And i shot these with my flash in 1 hand and my camera in the other. Gave me more freedom to play with the different positions of the flash. I probably looked like an idiot when shooting some of these, but i dont care. Its all about the photograph :mrgreen: It wasnt really hard, i just had to keep in mind too keep the flash at the right distance for whatever lighting i wanted. I moved the flash closer or further away to get more or less light in the pic, didnt want to push all kinds of buttons all of the time.
Hopes this cleared it up a bit and thanks for the reply


----------



## Overread (Nov 24, 2008)

onehanded handheld? darn now that is impressive - you have steady hands (especaily for a shot like the first!). I can certainly understand the extra freedom of movement, but didn't one hand get rather strained working macro alone?


----------



## doenoe (Nov 24, 2008)

Nope, it didnt bother me at all. Only thing is, that its so bloody humid and warm in those greenhouses :mrgreen: I think the thing is that you have to relax your body. If you keep your muscles flexed all the time, you start to shake.
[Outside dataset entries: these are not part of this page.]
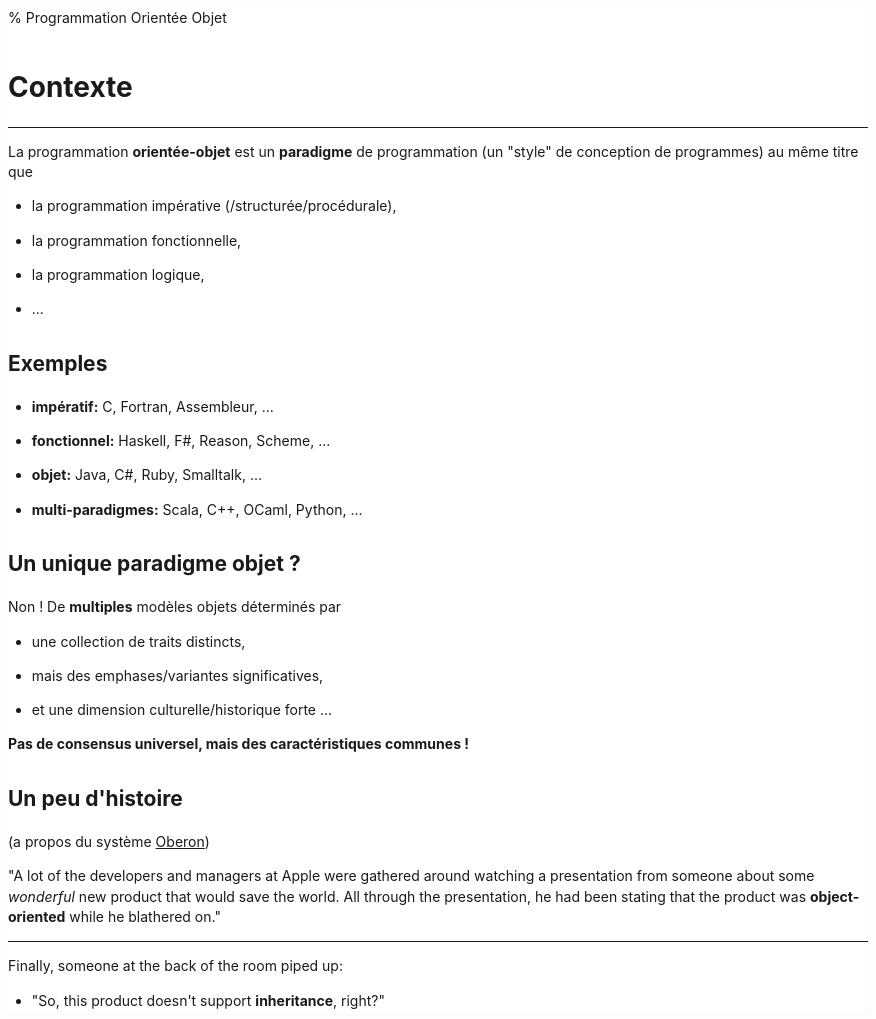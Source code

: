 % Programmation Orientée Objet

Contexte
================================================================================

--------------------------------------------------------------------------------

La programmation **orientée-objet** est un **paradigme** de programmation
(un "style" de conception de programmes)
au même titre que

  - la programmation impérative (/structurée/procédurale),

  - la programmation fonctionnelle, 

  - la programmation logique,

  - ...

Exemples
--------------------------------------------------------------------------------

  - **impératif:** C, Fortran, Assembleur, ...

  - **fonctionnel:** Haskell, F#, Reason, Scheme, ...

  - **objet:** Java, C#, Ruby, Smalltalk, ...

  - **multi-paradigmes:** Scala, C++, OCaml, Python, ...

Un unique paradigme objet ?
--------------------------------------------------------------------------------

Non ! De **multiples** modèles objets déterminés par

  - une collection de traits distincts,

  - mais des emphases/variantes significatives,

  - et une dimension culturelle/historique forte ...

**Pas de consensus universel, 
mais des caractéristiques communes !**

Un peu d'histoire
--------------------------------------------------------------------------------

(a propos du système [Oberon](https://pdfs.semanticscholar.org/d48b/ecdaf5c3d962e2778f804e8c64d292de408b.pdf))

"A lot of the developers and managers at Apple were gathered around watching a 
presentation from someone about some *wonderful* new product that would save 
the world. 
All through the presentation, he had been stating that the product was 
**object-oriented** while he blathered on."

--------------------------------------------------------------------------------

Finally, someone at the back of the room piped up:

  - "So, this product doesn't support **inheritance**, right?"
  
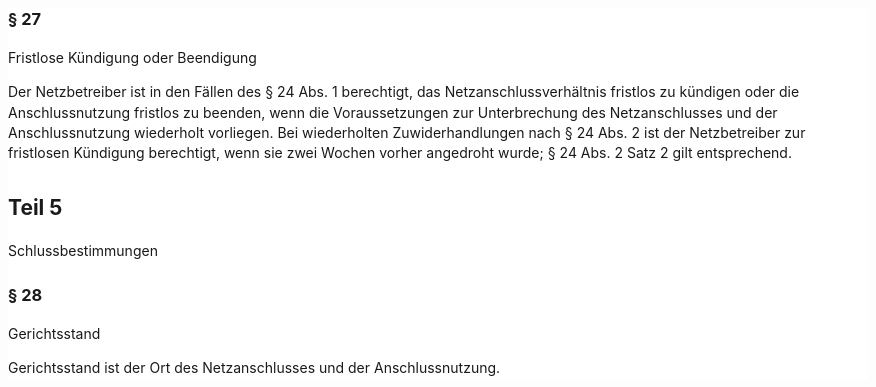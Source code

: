 </div>

</div>

<span id="BJNR247710006BJNE002800000.html"></span>

### § 27  
Fristlose Kündigung oder Beendigung

<div>

<div class="jnhtml">

<div>

<div class="jurAbsatz">

Der Netzbetreiber ist in den Fällen des § 24 Abs. 1 berechtigt, das
Netzanschlussverhältnis fristlos zu kündigen oder die Anschlussnutzung
fristlos zu beenden, wenn die Voraussetzungen zur Unterbrechung des
Netzanschlusses und der Anschlussnutzung wiederholt vorliegen. Bei
wiederholten Zuwiderhandlungen nach § 24 Abs. 2 ist der Netzbetreiber
zur fristlosen Kündigung berechtigt, wenn sie zwei Wochen vorher
angedroht wurde; § 24 Abs. 2 Satz 2 gilt entsprechend.

</div>

</div>

</div>

</div>

<span id="BJNR247710006BJNG000700000.html"></span>

## Teil 5  
Schlussbestimmungen

<span id="BJNR247710006BJNE002900000.html"></span>

### § 28  
Gerichtsstand

<div>

<div class="jnhtml">

<div>

<div class="jurAbsatz">

Gerichtsstand ist der Ort des Netzanschlusses und der Anschlussnutzung.

</div>

</div>

</div>

</div>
So you have to relax as much as possible.


----------



## doenoe (Nov 26, 2008)

Thanks for the nominations Chris


----------



## TwoRails (Nov 26, 2008)

Even more impressive one-hand-held!!  Heck, I shake so much I have trouble with two.

The more I look at those shots, the more I like them!  Really good stuff.


----------



## doenoe (Nov 28, 2008)

Thanks for the kind words


----------